Doradca zarządu lotniska w Modlinie Edyta Mikołajczyk w rozmowie z PAP w poniedziałek stwierdziła, że jest jeszcze za wcześnie na otwieranie szampana. - To jeszcze nie koniec sprawy, teraz Urząd Lotnictwa Cywilnego musi wydać swoją decyzję o przywróceniu operacyjnym działania lotniska. Dopiero wtedy można mówić o jego ponownym uruchomieniu, dlatego spokojnie podchodzę do dzisiejszej informacji - powiedziała.
Seria nieporozumień
W połowie lutego burzę wywołała zapowiedź Erbudu, że modernizacja potrwa do grudnia. To dla władz lotniska było nie do zaakceptowania. Głównemu wykonawcy postawiono ultimatum – albo modernizacja zakończy się do końca maja, albo lotnisko wynajmie inną firmę, która - na koszt Erbudu - wykona naprawę w zadowalającym lotnisko terminie. Ostatecznie wykonawca przystał na ten termin.

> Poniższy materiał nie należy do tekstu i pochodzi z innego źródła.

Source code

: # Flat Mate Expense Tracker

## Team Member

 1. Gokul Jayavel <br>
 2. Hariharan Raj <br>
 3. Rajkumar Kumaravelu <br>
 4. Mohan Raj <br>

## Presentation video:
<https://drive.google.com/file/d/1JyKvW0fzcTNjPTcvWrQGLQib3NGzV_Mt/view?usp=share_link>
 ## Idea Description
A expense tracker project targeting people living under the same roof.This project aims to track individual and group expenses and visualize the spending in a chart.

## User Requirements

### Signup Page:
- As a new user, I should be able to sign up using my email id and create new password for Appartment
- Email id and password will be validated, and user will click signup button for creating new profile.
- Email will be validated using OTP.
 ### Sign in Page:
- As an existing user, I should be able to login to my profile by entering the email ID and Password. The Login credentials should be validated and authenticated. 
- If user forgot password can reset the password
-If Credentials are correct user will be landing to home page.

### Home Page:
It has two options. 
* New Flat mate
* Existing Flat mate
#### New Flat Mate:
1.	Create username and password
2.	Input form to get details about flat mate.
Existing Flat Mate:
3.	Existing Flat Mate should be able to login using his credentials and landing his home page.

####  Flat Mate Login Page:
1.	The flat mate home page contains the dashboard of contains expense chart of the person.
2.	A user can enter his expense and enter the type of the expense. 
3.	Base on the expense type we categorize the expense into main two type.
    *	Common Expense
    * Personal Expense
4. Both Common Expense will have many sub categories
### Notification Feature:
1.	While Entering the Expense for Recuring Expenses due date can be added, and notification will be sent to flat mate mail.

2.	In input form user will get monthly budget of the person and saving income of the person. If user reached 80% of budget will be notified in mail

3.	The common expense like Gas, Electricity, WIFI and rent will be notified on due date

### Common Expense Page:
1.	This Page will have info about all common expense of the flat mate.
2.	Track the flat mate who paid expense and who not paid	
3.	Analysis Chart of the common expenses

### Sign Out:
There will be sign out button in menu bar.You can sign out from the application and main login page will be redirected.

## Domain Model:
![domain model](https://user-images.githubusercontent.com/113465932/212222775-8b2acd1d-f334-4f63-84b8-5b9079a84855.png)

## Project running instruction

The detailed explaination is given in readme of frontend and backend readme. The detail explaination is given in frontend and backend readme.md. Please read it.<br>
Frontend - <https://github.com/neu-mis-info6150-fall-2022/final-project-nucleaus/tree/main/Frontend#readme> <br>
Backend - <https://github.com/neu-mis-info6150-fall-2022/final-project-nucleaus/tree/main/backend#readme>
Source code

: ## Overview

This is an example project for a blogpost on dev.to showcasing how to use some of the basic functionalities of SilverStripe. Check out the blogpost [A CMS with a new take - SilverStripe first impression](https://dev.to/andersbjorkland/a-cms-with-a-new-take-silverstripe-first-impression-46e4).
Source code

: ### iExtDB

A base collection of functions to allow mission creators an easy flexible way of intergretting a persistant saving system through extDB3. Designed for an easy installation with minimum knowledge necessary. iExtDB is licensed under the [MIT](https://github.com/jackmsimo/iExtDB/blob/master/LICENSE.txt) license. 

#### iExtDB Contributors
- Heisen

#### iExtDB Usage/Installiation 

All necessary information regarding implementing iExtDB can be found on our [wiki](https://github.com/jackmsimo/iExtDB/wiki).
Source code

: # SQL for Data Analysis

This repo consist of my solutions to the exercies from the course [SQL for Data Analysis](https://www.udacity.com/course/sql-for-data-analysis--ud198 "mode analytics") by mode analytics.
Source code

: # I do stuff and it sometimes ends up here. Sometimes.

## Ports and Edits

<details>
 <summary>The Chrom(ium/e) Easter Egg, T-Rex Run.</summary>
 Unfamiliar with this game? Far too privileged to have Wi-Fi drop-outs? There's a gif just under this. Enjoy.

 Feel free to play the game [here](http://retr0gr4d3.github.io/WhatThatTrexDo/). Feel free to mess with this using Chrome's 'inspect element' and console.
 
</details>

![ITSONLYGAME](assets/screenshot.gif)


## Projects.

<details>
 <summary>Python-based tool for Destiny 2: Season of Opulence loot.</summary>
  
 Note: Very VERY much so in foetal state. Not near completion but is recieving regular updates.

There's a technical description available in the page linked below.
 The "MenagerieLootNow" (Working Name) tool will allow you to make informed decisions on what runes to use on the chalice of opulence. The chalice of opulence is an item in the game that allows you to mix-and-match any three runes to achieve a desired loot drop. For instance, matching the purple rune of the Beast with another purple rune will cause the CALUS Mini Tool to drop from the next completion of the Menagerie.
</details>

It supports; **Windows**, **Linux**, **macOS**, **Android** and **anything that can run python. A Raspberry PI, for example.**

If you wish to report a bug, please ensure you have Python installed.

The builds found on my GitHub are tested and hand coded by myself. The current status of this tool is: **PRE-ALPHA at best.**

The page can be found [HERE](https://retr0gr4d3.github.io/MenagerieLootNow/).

Port w Modlinie od ponad pięciu miesięcy nie przyjmuje dużych samolotów pasażerskich. 22 grudnia 2012 r. inspektor nadzoru budowlanego zdecydował o zamknięciu dwóch tzw. progów betonowych - odcinków o długości 500 m każdy, na początku i końcu pasa startowego. Droga startowa skróciła się do 1500 m, dlatego samoloty takie jak Airbus A320 lub Boeing 737 nie mogą tam wykonywać operacji lotniczych.